=== Section Start ===

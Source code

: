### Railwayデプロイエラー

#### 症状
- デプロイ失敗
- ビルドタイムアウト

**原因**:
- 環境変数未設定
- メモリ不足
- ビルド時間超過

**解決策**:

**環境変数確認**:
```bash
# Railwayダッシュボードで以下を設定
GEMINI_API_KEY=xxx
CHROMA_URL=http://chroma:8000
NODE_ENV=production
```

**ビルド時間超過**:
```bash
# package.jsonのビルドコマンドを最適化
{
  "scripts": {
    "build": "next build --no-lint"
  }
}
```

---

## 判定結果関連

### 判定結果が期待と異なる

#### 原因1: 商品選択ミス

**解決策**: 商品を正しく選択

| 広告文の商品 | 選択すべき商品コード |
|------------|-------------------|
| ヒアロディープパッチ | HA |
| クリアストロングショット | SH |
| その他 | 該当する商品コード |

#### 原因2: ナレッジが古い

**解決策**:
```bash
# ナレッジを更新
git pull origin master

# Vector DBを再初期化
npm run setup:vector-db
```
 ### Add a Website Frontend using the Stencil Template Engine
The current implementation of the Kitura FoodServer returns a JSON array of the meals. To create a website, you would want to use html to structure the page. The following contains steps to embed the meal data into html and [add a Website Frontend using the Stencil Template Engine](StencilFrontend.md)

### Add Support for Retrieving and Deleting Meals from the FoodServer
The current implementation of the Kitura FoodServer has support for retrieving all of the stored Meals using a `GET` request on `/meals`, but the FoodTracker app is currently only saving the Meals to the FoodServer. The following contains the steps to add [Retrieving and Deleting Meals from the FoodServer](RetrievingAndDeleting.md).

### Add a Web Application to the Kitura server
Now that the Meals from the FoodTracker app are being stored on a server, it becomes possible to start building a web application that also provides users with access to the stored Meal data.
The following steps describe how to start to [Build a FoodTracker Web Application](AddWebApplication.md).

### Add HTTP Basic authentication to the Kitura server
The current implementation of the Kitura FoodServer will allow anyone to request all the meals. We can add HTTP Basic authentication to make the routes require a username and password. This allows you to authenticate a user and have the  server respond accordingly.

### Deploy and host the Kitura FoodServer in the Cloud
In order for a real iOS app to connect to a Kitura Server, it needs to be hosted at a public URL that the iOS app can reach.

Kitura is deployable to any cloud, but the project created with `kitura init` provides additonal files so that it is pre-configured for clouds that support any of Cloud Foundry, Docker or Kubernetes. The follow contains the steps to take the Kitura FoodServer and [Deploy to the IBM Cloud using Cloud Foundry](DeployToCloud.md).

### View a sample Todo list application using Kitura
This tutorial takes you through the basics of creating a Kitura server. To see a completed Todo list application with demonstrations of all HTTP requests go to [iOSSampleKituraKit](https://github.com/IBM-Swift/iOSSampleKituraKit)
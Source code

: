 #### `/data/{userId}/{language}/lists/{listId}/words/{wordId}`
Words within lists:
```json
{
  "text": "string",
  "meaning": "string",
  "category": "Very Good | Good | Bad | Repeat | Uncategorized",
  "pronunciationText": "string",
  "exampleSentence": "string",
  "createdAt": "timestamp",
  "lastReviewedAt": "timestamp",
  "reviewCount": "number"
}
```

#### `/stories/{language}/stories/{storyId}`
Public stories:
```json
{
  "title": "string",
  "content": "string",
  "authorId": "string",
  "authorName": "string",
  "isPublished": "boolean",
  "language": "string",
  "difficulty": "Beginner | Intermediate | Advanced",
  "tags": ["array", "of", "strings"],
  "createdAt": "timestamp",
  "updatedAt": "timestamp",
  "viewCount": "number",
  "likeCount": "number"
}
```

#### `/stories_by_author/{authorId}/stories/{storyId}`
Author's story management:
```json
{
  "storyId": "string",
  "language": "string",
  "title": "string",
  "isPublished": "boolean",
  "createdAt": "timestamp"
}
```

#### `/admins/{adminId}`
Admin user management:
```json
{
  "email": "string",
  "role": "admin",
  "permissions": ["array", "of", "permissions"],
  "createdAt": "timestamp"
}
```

=== Section End ===

_TASK TO COMPLETE:_ Within the data above, how many lines include the string "from"? Answer with the number by itself.

_YOUR RESPONSE:_ 3